VDIGPKU / DADA

[ECCV 2020] DADA: Differentiable Automatic Data Augmentation
MIT License
188 stars 29 forks source link

Two Questions about some details of the paper #4

Open Akamight opened 3 years ago

Akamight commented 3 years ago

Hello! I have some minor questions about certain details in the training of the network itself.

  1. How are the results of the paper acquired?

From the paper, its said that: Following [3, 10, 15], we search the DA policies on the reduced datasets and evaluate on the full datasets. Furthermore, we split half of the reduced datasets as training set, and the remaining half as validation set for the data augmentation search. So what is the workflow for the training of a neural network with DADA? Do we search on the dataset using train_search_paper, then transfer the policies and use it for training? If yes, then where is the method used to transfer the searched policies to the training? If no, then how is the validation data used? It seems like you are only using half of the data to train the neural network (train_portion = 0.5).

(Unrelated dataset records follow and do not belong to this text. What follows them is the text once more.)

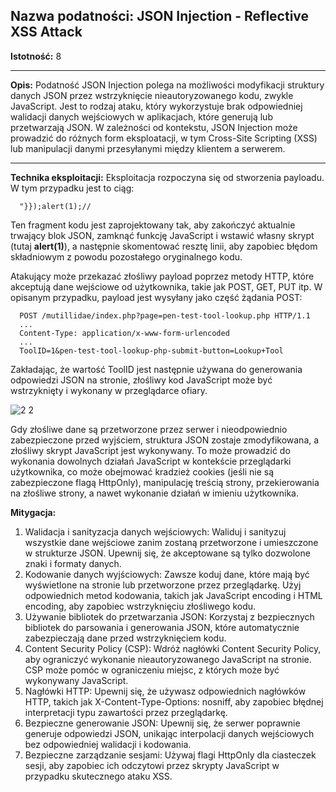 ## Nazwa podatności: JSON Injection - Reflective XSS Attack

**Istotność:** 8

---

**Opis:**
Podatność JSON Injection polega na możliwości modyfikacji struktury danych JSON przez wstrzyknięcie nieautoryzowanego kodu, zwykle JavaScript. Jest to rodzaj ataku, który wykorzystuje brak odpowiedniej walidacji danych wejściowych w aplikacjach, które generują lub przetwarzają JSON. W zależności od kontekstu, JSON Injection może prowadzić do różnych form eksploatacji, w tym Cross-Site Scripting (XSS) lub manipulacji danymi przesyłanymi między klientem a serwerem.

---

**Technika eksploitacji:**
Eksploitacja rozpoczyna się od stworzenia payloadu. W tym przypadku jest to ciąg:
```
  "}});alert(1);//
```
Ten fragment kodu jest zaprojektowany tak, aby zakończyć aktualnie trwający blok JSON, zamknąć funkcję JavaScript i wstawić własny skrypt (tutaj **alert(1)**), a następnie skomentować resztę linii, aby zapobiec błędom składniowym z powodu pozostałego oryginalnego kodu.

Atakujący może przekazać złośliwy payload poprzez metody HTTP, które akceptują dane wejściowe od użytkownika, takie jak POST, GET, PUT itp. W opisanym przypadku, payload jest wysyłany jako część żądania POST:

```
  POST /mutillidae/index.php?page=pen-test-tool-lookup.php HTTP/1.1
  ...
  Content-Type: application/x-www-form-urlencoded
  ...
  ToolID=1&pen-test-tool-lookup-php-submit-button=Lookup+Tool
```
  
Zakładając, że wartość ToolID jest następnie używana do generowania odpowiedzi JSON na stronie, złośliwy kod JavaScript może być wstrzyknięty i wykonany w przeglądarce ofiary.

![2 2](https://github.com/GrzechuG/PWR-CBE-BAW-mutillidae-2024/assets/56219452/c99185ec-6698-4fd1-89f2-6f8b21a42155)

Gdy złośliwe dane są przetworzone przez serwer i nieodpowiednio zabezpieczone przed wyjściem, struktura JSON zostaje zmodyfikowana, a złośliwy skrypt JavaScript jest wykonywany. To może prowadzić do wykonania dowolnych działań JavaScript w kontekście przeglądarki użytkownika, co może obejmować kradzież cookies (jeśli nie są zabezpieczone flagą HttpOnly), manipulację treścią strony, przekierowania na złośliwe strony, a nawet wykonanie działań w imieniu użytkownika.

**Mitygacja:**
1. Walidacja i sanityzacja danych wejściowych: Waliduj i sanityzuj wszystkie dane wejściowe zanim zostaną przetworzone i umieszczone w strukturze JSON. Upewnij się, że akceptowane są tylko dozwolone znaki i formaty danych.
2. Kodowanie danych wyjściowych: Zawsze koduj dane, które mają być wyświetlone na stronie lub przetworzone przez przeglądarkę. Użyj odpowiednich metod kodowania, takich jak JavaScript encoding i HTML encoding, aby zapobiec wstrzyknięciu złośliwego kodu.
3. Używanie bibliotek do przetwarzania JSON: Korzystaj z bezpiecznych bibliotek do parsowania i generowania JSON, które automatycznie zabezpieczają dane przed wstrzyknięciem kodu.
4. Content Security Policy (CSP): Wdróż nagłówki Content Security Policy, aby ograniczyć wykonanie nieautoryzowanego JavaScript na stronie. CSP może pomóc w ograniczeniu miejsc, z których może być wykonywany JavaScript.
5. Nagłówki HTTP: Upewnij się, że używasz odpowiednich nagłówków HTTP, takich jak X-Content-Type-Options: nosniff, aby zapobiec błędnej interpretacji typu zawartości przez przeglądarkę.
6. Bezpieczne generowanie JSON: Upewnij się, że serwer poprawnie generuje odpowiedzi JSON, unikając interpolacji danych wejściowych bez odpowiedniej walidacji i kodowania.
7. Bezpieczne zarządzanie sesjami: Używaj flagi HttpOnly dla ciasteczek sesji, aby zapobiec ich odczytowi przez skrypty JavaScript w przypadku skutecznego ataku XSS.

  1. Is any other sub policy depth/sub policy count considered for search?
  2. Why is ColorJitter used in conjunction with the DADA Policy? the subpolicies seem to be able to include it anyways.
latstars commented 3 years ago

The workflow:

  1. make a sub-set based on the origin training dataset
  2. split the above sub-set into a training set and a validation set in our search stage
  3. search the data augmentation policy using code search_relax/train_search_paper.py
  4. save the DA policy found by the above step to fast-autoaugment/FastAutoAugment/genotype.py
  5. train the new models using the origin training dataset with 'python FastAutoAugment/train.py'
  6. get the performance on the origin validation set after the above training step is over

Is any other sub policy depth/sub policy count considered for search: To keep fair comparision with other methods, we try only the setting where sub-policy with only two image operations. More image operations indeed means more sub-policies count. And the dimension of data augmentation parameters will also be bigger, which requires more epochs to search.

Why is ColorJitter used in conjunction with the DADA Policy: ColorJitter is only used in ImageNet dataset, which is the standend setting when training ResNet-50. Furthermore, DADA policy only contains the color operation, not the ColorJitter. ColorJitter is a random color operation, while the color opeartion has fixed magnitude and certain probability to be selected and be applied.